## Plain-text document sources
^^^^^^^^^^^^^^^^

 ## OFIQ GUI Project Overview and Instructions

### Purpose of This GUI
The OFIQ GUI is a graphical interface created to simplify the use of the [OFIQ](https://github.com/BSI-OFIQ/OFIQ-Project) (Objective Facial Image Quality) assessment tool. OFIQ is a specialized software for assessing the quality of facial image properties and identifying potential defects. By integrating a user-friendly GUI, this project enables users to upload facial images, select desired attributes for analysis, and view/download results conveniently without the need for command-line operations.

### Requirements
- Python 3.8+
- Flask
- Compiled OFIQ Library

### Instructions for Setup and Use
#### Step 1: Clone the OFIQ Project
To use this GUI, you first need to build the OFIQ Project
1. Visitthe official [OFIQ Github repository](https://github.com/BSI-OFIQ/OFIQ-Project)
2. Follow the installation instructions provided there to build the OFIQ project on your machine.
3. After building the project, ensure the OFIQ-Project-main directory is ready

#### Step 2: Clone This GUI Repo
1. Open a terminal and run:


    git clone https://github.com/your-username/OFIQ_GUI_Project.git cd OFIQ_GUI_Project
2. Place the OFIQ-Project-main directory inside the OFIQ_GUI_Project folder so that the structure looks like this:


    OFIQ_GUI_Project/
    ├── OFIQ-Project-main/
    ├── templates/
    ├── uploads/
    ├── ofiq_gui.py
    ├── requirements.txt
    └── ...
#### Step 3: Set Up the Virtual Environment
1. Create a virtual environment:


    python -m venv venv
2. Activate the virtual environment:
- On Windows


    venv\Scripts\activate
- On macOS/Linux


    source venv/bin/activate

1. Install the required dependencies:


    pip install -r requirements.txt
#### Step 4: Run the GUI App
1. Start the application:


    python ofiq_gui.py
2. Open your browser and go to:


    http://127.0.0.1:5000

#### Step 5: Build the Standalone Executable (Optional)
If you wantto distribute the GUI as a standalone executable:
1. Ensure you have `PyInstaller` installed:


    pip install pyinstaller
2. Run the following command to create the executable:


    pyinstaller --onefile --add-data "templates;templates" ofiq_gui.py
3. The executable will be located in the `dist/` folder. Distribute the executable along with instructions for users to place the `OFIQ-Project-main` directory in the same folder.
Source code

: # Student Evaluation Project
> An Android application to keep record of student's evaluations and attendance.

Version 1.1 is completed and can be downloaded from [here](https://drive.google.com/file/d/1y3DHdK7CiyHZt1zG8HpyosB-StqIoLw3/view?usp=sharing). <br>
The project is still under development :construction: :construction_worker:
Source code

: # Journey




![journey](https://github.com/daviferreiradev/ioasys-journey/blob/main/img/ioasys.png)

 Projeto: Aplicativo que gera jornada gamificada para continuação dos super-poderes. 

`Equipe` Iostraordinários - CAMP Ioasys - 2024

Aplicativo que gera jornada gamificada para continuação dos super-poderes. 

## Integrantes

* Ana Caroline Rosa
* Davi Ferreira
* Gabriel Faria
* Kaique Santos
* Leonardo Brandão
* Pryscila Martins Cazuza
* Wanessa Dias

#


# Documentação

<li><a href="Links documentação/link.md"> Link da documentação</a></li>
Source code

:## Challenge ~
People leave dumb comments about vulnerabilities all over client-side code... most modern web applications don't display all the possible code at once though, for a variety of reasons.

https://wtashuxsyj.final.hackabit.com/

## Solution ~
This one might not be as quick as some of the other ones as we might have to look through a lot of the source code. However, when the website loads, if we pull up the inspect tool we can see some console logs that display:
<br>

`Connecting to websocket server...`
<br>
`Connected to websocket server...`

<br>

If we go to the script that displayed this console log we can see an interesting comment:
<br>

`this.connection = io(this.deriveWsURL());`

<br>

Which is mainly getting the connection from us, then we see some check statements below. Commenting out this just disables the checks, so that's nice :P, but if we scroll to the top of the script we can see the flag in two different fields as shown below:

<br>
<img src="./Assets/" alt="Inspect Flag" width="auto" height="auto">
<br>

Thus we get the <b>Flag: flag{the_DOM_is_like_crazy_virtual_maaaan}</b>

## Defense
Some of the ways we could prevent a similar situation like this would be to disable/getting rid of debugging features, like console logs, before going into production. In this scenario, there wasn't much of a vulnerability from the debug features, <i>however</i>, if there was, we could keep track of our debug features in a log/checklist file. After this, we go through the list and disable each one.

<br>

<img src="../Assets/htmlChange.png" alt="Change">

^^^^^^^^^^^^^^^^

## EXERCISE OBJECTIVE
What you give back should be only the lines of the records above, starting at the line with "OFIQ_GUI_Project/" and ending at the line with "2. Open your", restated word for word.

## SOLUTION TO THIS PROBLEM
    OFIQ_GUI_Project/
    ├── OFIQ-Project-main/
    ├── templates/
    ├── uploads/
    ├── ofiq_gui.py
    ├── requirements.txt
    └── ...
#### Step 3: Set Up the Virtual Environment
1. Create a virtual environment:


    python -m venv venv
2. Activate the virtual environment:
- On Windows


    venv\Scripts\activate
- On macOS/Linux


    source venv/bin/activate

1. Install the required dependencies:


    pip install -r requirements.txt
#### Step 4: Run the GUI App
1. Start the application:


    python ofiq_gui.py
2. Open your browser and go to:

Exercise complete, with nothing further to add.